One site, on Minnehaha Creek, has neighbors up in arms. A second, behind the home of the late park Superintendent Theodore Wirth, in Lyndale Farmstead Park, has drawn objections from historical preservationists.
The third option, part of a parking lot at the parks operations center at Lyndale Farmstead, has faced little public criticism but is called a bad idea by many workers. Most said they feared discipline if they spoke publicly.
In weeks, the committee will make a recommendation, with the operations center site -- a clear favorite.
"The entire discussion indicates the biggest problem, which is that there is no perfect site," said Vincent Moccio, a committee member who favors the operations center.
"Every site presents some obstacles ... that will have to be overcome, either by design or some change in operations."
Park officials feel the Sixth Park District in south Minneapolis has long needed a dog park.
After a battle over the proposed dog park at King Park, which black residents opposed as demeaning to the slain civil rights leader's memory, the Park Board set out to find an alternative, hopefully with less controversy.
"Once bitten, twice shy," said Brad Bourne, Sixth District Park commissioner.
No welcome mats
One finalist is a slice of land south of Minnehaha Creek at Pleasant Avenue and Minnehaha Parkway West. Neighbors turned out at a committee meeting in July, saying limited parking and bicycle traffic made the site a poor option.
"With all the open spaces [in the city], we thought it was a joke," said Germaine Hall, who lives near the site.
A second option, behind the Wirth residence, at the bottom of a winter sledding hill, is criticized by people who think a fenced-in dog park will interfere with the sledding, but worse, harm the character of the Wirth building and surrounding lawn, which is on the National Historic Register. "It is very painful for me that a dog park would go in that back yard," said Joan Berthiaume, cofounder of the Minneapolis Parks Legacy Society.
The state's historic preservation office has no formal say because the Wirth house gets no federal or state money. Still, Susan Roth, its national register historian, said "consideration should be given not to put [the dog park] within the boundary of the Wirth House property because of its historical significance." Dena Sanford, an architectural historian with the National Park Service in Omaha, said, "I don't think it would be sensitive to the preservation of that landscape of that property because it is a national register property."
That leaves the south side Park Board operations center.
"My personal belief is that the operations center allows us the best opportunity," said Bourne. "It is the only site they are considering that adds park land to the system. In the other two, you are taking away what someone else uses."
Interviews with park workers indicated broad opposition to use of that site, over fears that it would reduce parking for employees, make space more cramped for park machinery, and endanger dogs and their owners who navigate past heavy park trucks. They also worry about dog urine leeching into the street when nearby Kings Highway floods.

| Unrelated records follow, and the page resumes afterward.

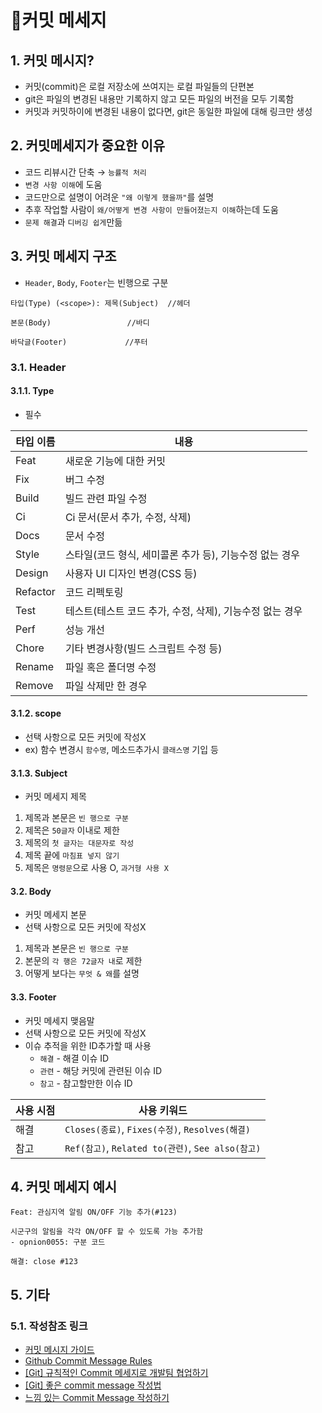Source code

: # 🔖커밋 메세지

## 1. 커밋 메시지?
  - 커밋(commit)은 로컬 저장소에 쓰여지는 로컬 파일들의 단편본
  - git은 파일의 변경된 내용만 기록하지 않고 모든 파일의 버전을 모두 기록함
  - 커밋과 커밋하이에 변경된 내용이 없다면, git은 동일한 파일에 대해 링크만 생성

## 2. 커밋메세지가 중요한 이유
  - 코드 리뷰시간 단축 → `능률적 처리`
  - `변경 사항 이해`에 도움
  - 코드만으로 설명이 어려운 `"왜 이렇게 했을까"`를 설명
  - 추후 작업할 사람이 `왜/어떻게 변경 사항이 만들어졌는지 이해`하는데 도움
  - `문제 해결`과 `디버깅 쉽게`만듦

## 3. 커밋 메세지 구조
- `Header`, `Body`, `Footer`는 빈행으로 구분
```
타입(Type) (<scope>): 제목(Subject)  //헤더

본문(Body)                 //바디

바닥글(Footer)             //푸터

```

### 3.1. Header
#### 3.1.1. Type
- 필수

| 타입 이름 | 내용 |
| --- | ---|
| Feat | 새로운 기능에 대한 커밋 |
| Fix | 버그 수정 |
| Build | 빌드 관련 파일 수정 |
| Ci | Ci 문서(문서 추가, 수정, 삭제) |
| Docs | 문서 수정 |
| Style | 스타일(코드 형식, 세미콜론 추가 등), 기능수정 없는 경우 |
| Design | 사용자 UI 디자인 변경(CSS 등)
| Refactor | 코드 리펙토링 |
| Test | 테스트(테스트 코드 추가, 수정, 삭제), 기능수정 없는 경우 |
| Perf | 성능 개선 |
| Chore | 기타 변경사항(빌드 스크립트 수정 등) |
| Rename | 파일 혹은 폴더명 수정 |
| Remove | 파일 삭제만 한 경우 |

#### 3.1.2. scope
- 선택 사항으로 모든 커밋에 작성X
- ex) 함수 변경시 `함수명`, 메소드추가시 `클래스명` 기입 등

#### 3.1.3. Subject
- 커밋 메세지 제목
1. 제목과 본문은 `빈 행으로 구분`
2. 제목은 `50글자` 이내로 제한
3. 제목의 `첫 글자는 대문자로 작성`
4. 제목 끝에 `마침표 넣지 않기`
5. 제목은 `명령문`으로 사용 O, `과거형 사용 X`

#### 3.2. Body
- 커밋 메세지 본문
- 선택 사항으로 모든 커밋에 작성X
1. 제목과 본문은 `빈 행으로 구분`
2. 본문의 `각 행은 72글자 내`로 제한
3. 어떻게 보다는 `무엇 & 왜`를 설명

#### 3.3. Footer
- 커밋 메세지 맺음말
- 선택 사항으로 모든 커밋에 작성X
- 이슈 추적을 위한 ID추가할 때 사용
  + `해결` - 해결 이슈 ID
  + `관련` - 해당 커밋에 관련된 이슈 ID
  + `참고` - 참고할만한 이슈 ID

| 사용 시점 | 사용 키워드 |
| --- | --- |
| 해결 | `Closes(종료)`, `Fixes(수정)`, `Resolves(해결)` |
| 참고 | `Ref(참고)`, `Related to(관련)`, `See also(참고)` |


## 4. 커밋 메세지 예시
```
Feat: 관심지역 알림 ON/OFF 기능 추가(#123)

시군구의 알림을 각각 ON/OFF 할 수 있도록 가능 추가함
- opnion0055: 구분 코드

해결: close #123
```

## 5. 기타
### 5.1. 작성참조 링크
- [커밋 메시지 가이드](https://github.com/RomuloOliveira/commit-messages-guide/blob/master/README_ko-KR.md)
- [Github Commit Message Rules](https://junhyunny.github.io/information/github/git-commit-message-rule/)
- [[Git] 규칙적인 Commit 메세지로 개발팀 협업하기](https://xtring-dev.tistory.com/entry/Git-%EA%B7%9C%EC%B9%99%EC%A0%81%EC%9D%B8-Commit-%EB%A9%94%EC%84%B8%EC%A7%80%EB%A1%9C-%EA%B0%9C%EB%B0%9C%ED%8C%80-%ED%98%91%EC%97%85%ED%95%98%EA%B8%B0-%F0%9F%91%BE)
- [[Git] 좋은 commit message 작성법](https://jane-aeiou.tistory.com/93)
- [느낌 있는 Commit Message 작성하기](https://nohack.tistory.com/17)

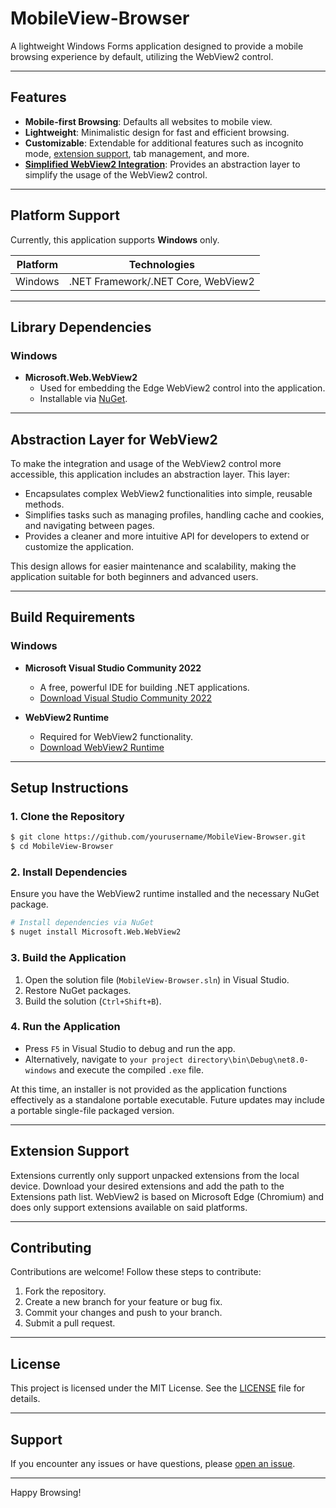 # MobileView-Browser

A lightweight Windows Forms application designed to provide a mobile browsing experience by default, utilizing the WebView2 control.

---

## Features
- **Mobile-first Browsing**: Defaults all websites to mobile view.
- **Lightweight**: Minimalistic design for fast and efficient browsing.
- **Customizable**: Extendable for additional features such as incognito mode, [extension support](#extension-support), tab management, and more.
- **[Simplified WebView2 Integration](#abstraction-layer-for-webview2)**: Provides an abstraction layer to simplify the usage of the WebView2 control.

---

## Platform Support

Currently, this application supports **Windows** only.

| Platform | Technologies          |
|----------|-----------------------|
| Windows  | .NET Framework/.NET Core, WebView2 |

---

## Library Dependencies

### Windows
- **Microsoft.Web.WebView2**
  - Used for embedding the Edge WebView2 control into the application.
  - Installable via [NuGet](https://www.nuget.org/packages/Microsoft.Web.WebView2).

---

## Abstraction Layer for WebView2

To make the integration and usage of the WebView2 control more accessible, this application includes an abstraction layer. This layer:

- Encapsulates complex WebView2 functionalities into simple, reusable methods.
- Simplifies tasks such as managing profiles, handling cache and cookies, and navigating between pages.
- Provides a cleaner and more intuitive API for developers to extend or customize the application.

This design allows for easier maintenance and scalability, making the application suitable for both beginners and advanced users.

---

## Build Requirements

### Windows
- **Microsoft Visual Studio Community 2022**
  - A free, powerful IDE for building .NET applications.
  - [Download Visual Studio Community 2022](https://visualstudio.microsoft.com/vs/community/)

- **WebView2 Runtime**
  - Required for WebView2 functionality.
  - [Download WebView2 Runtime](https://developer.microsoft.com/en-us/microsoft-edge/webview2/#download-section)

---

## Setup Instructions

### 1. Clone the Repository
```bash
$ git clone https://github.com/yourusername/MobileView-Browser.git
$ cd MobileView-Browser
```

### 2. Install Dependencies
Ensure you have the WebView2 runtime installed and the necessary NuGet package.
```bash
# Install dependencies via NuGet
$ nuget install Microsoft.Web.WebView2
```

### 3. Build the Application
1. Open the solution file (`MobileView-Browser.sln`) in Visual Studio.
2. Restore NuGet packages.
3. Build the solution (`Ctrl+Shift+B`).

### 4. Run the Application
- Press `F5` in Visual Studio to debug and run the app.
- Alternatively, navigate to `your project directory\bin\Debug\net8.0-windows` and execute the compiled `.exe` file.

At this time, an installer is not provided as the application functions effectively as a standalone portable executable. Future updates may include a portable single-file packaged version.

---
## Extension Support
Extensions currently only support unpacked extensions from the local device. 
Download your desired extensions and add the path to the Extensions path list.
WebView2 is based on Microsoft Edge (Chromium) and does only support extensions available on said platforms.

---

## Contributing

Contributions are welcome! Follow these steps to contribute:

1. Fork the repository.
2. Create a new branch for your feature or bug fix.
3. Commit your changes and push to your branch.
4. Submit a pull request.

---

## License
This project is licensed under the MIT License. See the [LICENSE](https://github.com/j-emman/MobileView-Browser/blob/master/LICENSE) file for details.

---

## Support

If you encounter any issues or have questions, please [open an issue](https://github.com/j-emman/MobileView-Browser/issues).

---
Happy Browsing!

"There are serious problems," said Bill Shroyer, an arborist and steward with the Laborers' International Union of North America.
Trying to work it out
However, Jennifer Ringold, a parks staffer, said the parks department is still working on a design process that can adjust for such concerns with separate entrances for parks vehicles and dog park users, moving out truck equipment, changing staff parking, and providing extra drainage. "It would take some work, but it is not insurmountable," she said.
Officials at nearby Lakewood Cemetery, across Kings Highway from both Farmstead Park sites, have come out against the park behind the Wirth house, but in favor of the operations site. "What would you think if you visited the cemetery, were mourning at a grave and you saw a bunch of dogs across the street, would that bother you?" asked Ronald Gjerde Jr., president of Lakewood Cemetery. "Having it in a walled-in area [at the operations center] is a better solution."
Park officials talk of tearing up part of the lower parking lot, using another surface and adding shading structures. "What I like about the operations center is that it is pretty much a blank space and from a design standpoint, you could create something that is interesting and usable," said citizens committee chairman Tom Nordyke.
The committee's next meeting is Aug. 15 at Lynnhurst Park, 1345 W. Minnehaha Pkwy., at 6:30 p.m.
Once the panel makes a recommendation, and it could make more than one, the Park Board will consider it and hold two public hearings.